### Task goal
Pictures stay out; everything else from the first line of the entries down through the line with "solvable groups (in portuguese)." gets copied exactly.
▬▬▬▬▬▬
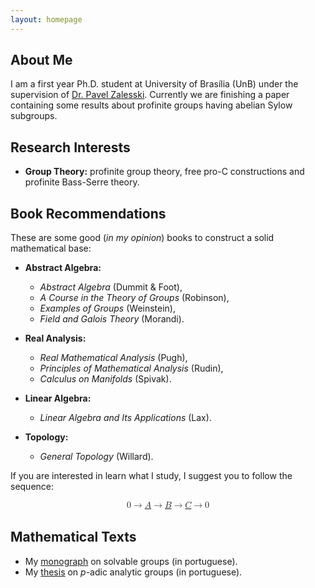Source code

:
 ```yaml
---
layout: homepage
---
```


## About Me

I am a first year Ph.D. student at University of Brasília (UnB) under the supervision of <a href="http://pz.mat.unb.br/">Dr. Pavel Zalesski</a>. Currently we are finishing a paper containing some results about profinite groups having abelian Sylow subgroups. 

## Research Interests

- **Group Theory:** profinite group theory, free pro-C constructions and profinite Bass-Serre theory.

## Book Recommendations

These are some good (*in my opinion*) books to construct a solid mathematical base:

- **Abstract Algebra:**
  - *Abstract Algebra* (Dummit & Foot),
  - *A Course in the Theory of Groups* (Robinson),
  - *Examples of Groups* (Weinstein),
  - *Field and Galois Theory* (Morandi).

- **Real Analysis:**
  - *Real Mathematical Analysis* (Pugh),
  - *Principles of Mathematical Analysis* (Rudin),
  - *Calculus on Manifolds* (Spivak).

- **Linear Algebra:**
  - *Linear Algebra and Its Applications* (Lax).

- **Topology:**
  - *General Topology* (Willard).

If you are interested in learn what I study, I suggest you to follow the sequence: 

<math display="block" xmlns="http://www.w3.org/1998/Math/MathML">
  <mrow>
    <mn>0</mn>
    <mo>→</mo>
    <mi><a href="https://link.springer.com/book/10.1007/978-3-642-61856-7">A</a></mi>
    <mo>→</mo>
    <mi><a href="https://link.springer.com/book/10.1007/978-3-642-01642-4">B</a></mi>
    <mo>→</mo>
    <mi><a href="https://link.springer.com/book/10.1007/978-3-319-61199-0">C</a></mi>
    <mo>→</mo>
    <mn>0</mn>
  </mrow>
</math>

## Mathematical Texts

- My <a href="https://docs.google.com/viewer?url=https://github.com/lcorrealopes/home/raw/main/assets/files/monograph.pdf">monograph</a> on solvable groups (in portuguese).
- My <a href="https://docs.google.com/viewer?url=https://github.com/lcorrealopes/home/raw/main/assets/files/thesis.pdf">thesis</a> on *p*-adic analytic groups (in portuguese).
▬▬▬▬▬▬
### Exercise response
Source code

:
 ```yaml
---
layout: homepage
---
```


## About Me

I am a first year Ph.D. student at University of Brasília (UnB) under the supervision of <a href="http://pz.mat.unb.br/">Dr. Pavel Zalesski</a>. Currently we are finishing a paper containing some results about profinite groups having abelian Sylow subgroups. 

## Research Interests

- **Group Theory:** profinite group theory, free pro-C constructions and profinite Bass-Serre theory.

## Book Recommendations

These are some good (*in my opinion*) books to construct a solid mathematical base:

- **Abstract Algebra:**
  - *Abstract Algebra* (Dummit & Foot),
  - *A Course in the Theory of Groups* (Robinson),
  - *Examples of Groups* (Weinstein),
  - *Field and Galois Theory* (Morandi).

- **Real Analysis:**
  - *Real Mathematical Analysis* (Pugh),
  - *Principles of Mathematical Analysis* (Rudin),
  - *Calculus on Manifolds* (Spivak).

- **Linear Algebra:**
  - *Linear Algebra and Its Applications* (Lax).

- **Topology:**
  - *General Topology* (Willard).

If you are interested in learn what I study, I suggest you to follow the sequence: 

<math display="block" xmlns="http://www.w3.org/1998/Math/MathML">
  <mrow>
    <mn>0</mn>
    <mo>→</mo>
    <mi><a href="https://link.springer.com/book/10.1007/978-3-642-61856-7">A</a></mi>
    <mo>→</mo>
    <mi><a href="https://link.springer.com/book/10.1007/978-3-642-01642-4">B</a></mi>
    <mo>→</mo>
    <mi><a href="https://link.springer.com/book/10.1007/978-3-319-61199-0">C</a></mi>
    <mo>→</mo>
    <mn>0</mn>
  </mrow>
</math>

## Mathematical Texts

- My <a href="https://docs.google.com/viewer?url=https://github.com/lcorrealopes/home/raw/main/assets/files/monograph.pdf">monograph</a> on solvable groups (in portuguese).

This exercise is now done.